What you have to do
In the listing below, locate the lines that hold the string "deduplicatedApplications". Copy those lines.

Data listing
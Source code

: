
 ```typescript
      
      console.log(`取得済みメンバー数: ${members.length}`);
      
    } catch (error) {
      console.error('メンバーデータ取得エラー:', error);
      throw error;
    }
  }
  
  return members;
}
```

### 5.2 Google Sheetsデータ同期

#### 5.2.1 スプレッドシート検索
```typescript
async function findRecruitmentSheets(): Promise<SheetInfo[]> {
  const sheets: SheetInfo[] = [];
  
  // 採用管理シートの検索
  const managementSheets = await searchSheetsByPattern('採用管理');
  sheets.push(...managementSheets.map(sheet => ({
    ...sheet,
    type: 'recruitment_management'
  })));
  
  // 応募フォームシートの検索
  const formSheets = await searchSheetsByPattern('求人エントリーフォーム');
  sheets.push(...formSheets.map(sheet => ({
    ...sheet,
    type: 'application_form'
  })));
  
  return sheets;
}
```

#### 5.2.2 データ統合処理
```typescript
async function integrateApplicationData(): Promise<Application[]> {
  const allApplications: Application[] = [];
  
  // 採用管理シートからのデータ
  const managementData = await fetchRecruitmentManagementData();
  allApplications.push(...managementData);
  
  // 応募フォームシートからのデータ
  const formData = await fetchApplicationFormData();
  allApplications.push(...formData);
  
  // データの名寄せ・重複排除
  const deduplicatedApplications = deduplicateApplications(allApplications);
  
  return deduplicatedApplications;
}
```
--
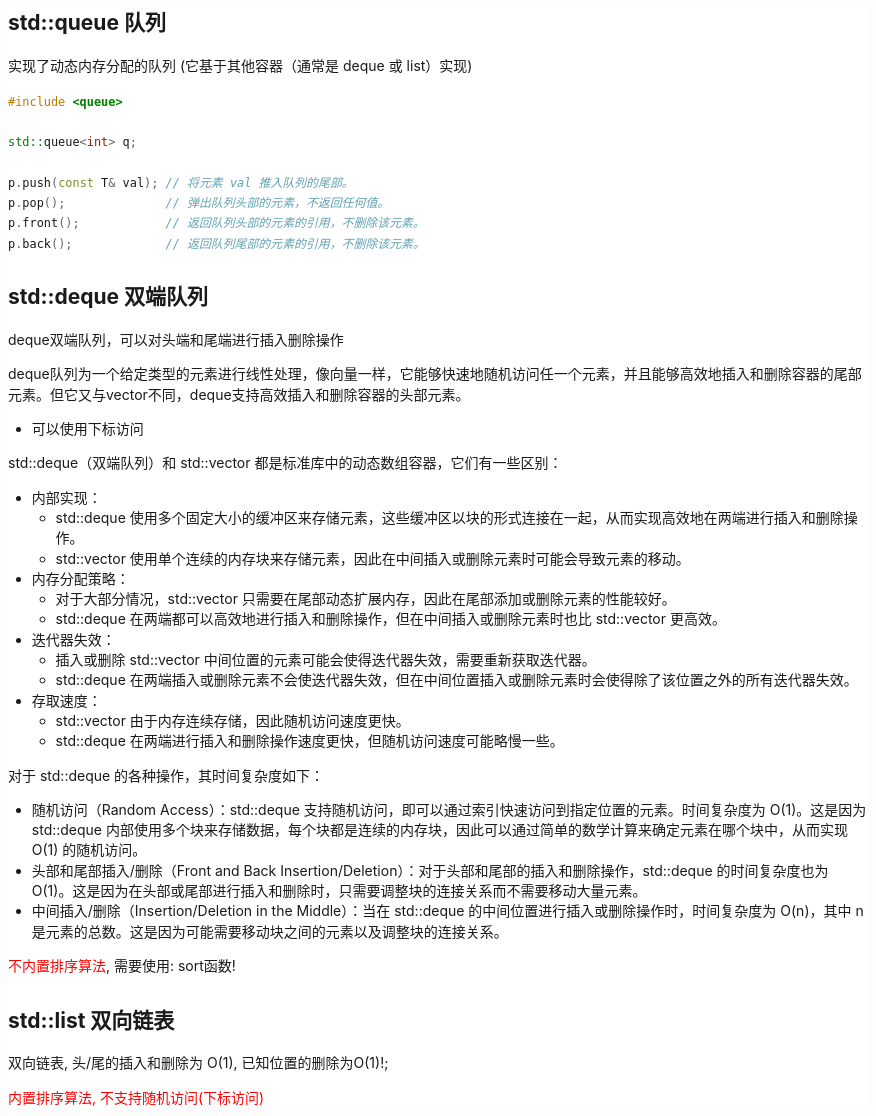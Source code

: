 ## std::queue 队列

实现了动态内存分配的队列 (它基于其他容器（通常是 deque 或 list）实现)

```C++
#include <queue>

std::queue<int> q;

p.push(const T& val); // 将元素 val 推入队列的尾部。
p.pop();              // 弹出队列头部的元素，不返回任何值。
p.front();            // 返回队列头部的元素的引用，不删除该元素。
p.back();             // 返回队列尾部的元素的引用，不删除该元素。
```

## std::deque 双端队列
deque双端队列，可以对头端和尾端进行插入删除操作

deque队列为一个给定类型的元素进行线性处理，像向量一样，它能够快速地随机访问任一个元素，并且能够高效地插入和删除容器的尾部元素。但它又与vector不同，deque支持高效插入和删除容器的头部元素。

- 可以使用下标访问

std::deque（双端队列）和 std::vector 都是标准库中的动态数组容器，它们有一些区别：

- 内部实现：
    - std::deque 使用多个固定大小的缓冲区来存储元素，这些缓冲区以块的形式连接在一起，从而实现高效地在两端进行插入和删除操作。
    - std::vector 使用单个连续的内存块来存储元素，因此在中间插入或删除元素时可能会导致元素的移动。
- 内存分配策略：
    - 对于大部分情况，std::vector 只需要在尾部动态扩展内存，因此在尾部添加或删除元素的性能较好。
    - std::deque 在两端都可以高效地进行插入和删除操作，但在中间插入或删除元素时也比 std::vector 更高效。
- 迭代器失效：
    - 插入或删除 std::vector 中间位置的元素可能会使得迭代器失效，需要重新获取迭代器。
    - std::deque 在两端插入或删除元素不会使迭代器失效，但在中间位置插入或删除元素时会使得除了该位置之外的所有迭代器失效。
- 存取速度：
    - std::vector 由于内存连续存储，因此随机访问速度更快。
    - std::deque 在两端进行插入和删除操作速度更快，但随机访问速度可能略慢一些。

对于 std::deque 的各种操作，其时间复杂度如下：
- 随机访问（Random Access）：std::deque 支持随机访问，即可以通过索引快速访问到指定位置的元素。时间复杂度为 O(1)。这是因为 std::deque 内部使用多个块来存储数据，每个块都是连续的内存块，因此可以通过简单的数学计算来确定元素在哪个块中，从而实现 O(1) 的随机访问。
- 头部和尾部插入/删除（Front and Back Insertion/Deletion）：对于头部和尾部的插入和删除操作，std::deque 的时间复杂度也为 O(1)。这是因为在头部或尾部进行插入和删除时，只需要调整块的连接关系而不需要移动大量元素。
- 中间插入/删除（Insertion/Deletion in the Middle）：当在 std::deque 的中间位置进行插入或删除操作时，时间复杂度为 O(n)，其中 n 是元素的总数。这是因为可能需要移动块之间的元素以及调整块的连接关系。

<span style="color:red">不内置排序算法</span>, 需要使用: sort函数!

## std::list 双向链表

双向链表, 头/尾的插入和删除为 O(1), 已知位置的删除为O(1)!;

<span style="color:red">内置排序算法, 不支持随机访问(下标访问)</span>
* * *
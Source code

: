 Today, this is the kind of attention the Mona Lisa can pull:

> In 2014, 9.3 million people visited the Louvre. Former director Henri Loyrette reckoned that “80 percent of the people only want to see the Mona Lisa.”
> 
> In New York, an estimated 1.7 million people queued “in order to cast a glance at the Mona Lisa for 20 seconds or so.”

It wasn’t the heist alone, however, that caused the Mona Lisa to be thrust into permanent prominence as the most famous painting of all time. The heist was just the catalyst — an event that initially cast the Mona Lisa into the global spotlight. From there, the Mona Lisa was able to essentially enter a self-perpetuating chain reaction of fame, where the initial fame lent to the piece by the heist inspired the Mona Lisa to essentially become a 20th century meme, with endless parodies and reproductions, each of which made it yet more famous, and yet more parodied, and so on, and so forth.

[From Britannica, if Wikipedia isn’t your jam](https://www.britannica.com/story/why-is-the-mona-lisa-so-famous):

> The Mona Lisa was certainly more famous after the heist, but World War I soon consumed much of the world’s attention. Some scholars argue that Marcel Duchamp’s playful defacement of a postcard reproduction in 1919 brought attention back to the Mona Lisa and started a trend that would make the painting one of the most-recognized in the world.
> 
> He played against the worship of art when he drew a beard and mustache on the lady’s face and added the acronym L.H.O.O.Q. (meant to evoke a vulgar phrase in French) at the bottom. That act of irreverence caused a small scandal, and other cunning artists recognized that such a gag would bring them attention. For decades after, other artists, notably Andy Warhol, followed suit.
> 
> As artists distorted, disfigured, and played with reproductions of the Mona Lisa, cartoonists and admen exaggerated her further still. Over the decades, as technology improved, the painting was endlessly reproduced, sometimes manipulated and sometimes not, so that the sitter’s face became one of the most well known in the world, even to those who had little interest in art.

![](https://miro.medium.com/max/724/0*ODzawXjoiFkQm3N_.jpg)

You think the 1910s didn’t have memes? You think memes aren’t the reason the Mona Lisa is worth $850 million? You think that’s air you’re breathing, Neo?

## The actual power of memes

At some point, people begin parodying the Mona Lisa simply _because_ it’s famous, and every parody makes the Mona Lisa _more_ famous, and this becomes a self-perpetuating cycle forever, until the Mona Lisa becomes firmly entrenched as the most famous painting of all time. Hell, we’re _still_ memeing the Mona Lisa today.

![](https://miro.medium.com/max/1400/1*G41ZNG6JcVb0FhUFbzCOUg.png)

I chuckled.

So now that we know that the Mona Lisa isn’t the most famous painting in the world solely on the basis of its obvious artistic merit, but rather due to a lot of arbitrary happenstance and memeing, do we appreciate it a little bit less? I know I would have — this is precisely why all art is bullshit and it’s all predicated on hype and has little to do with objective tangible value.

Answer section
  const deduplicatedApplications = deduplicateApplications(allApplications);
  return deduplicatedApplications;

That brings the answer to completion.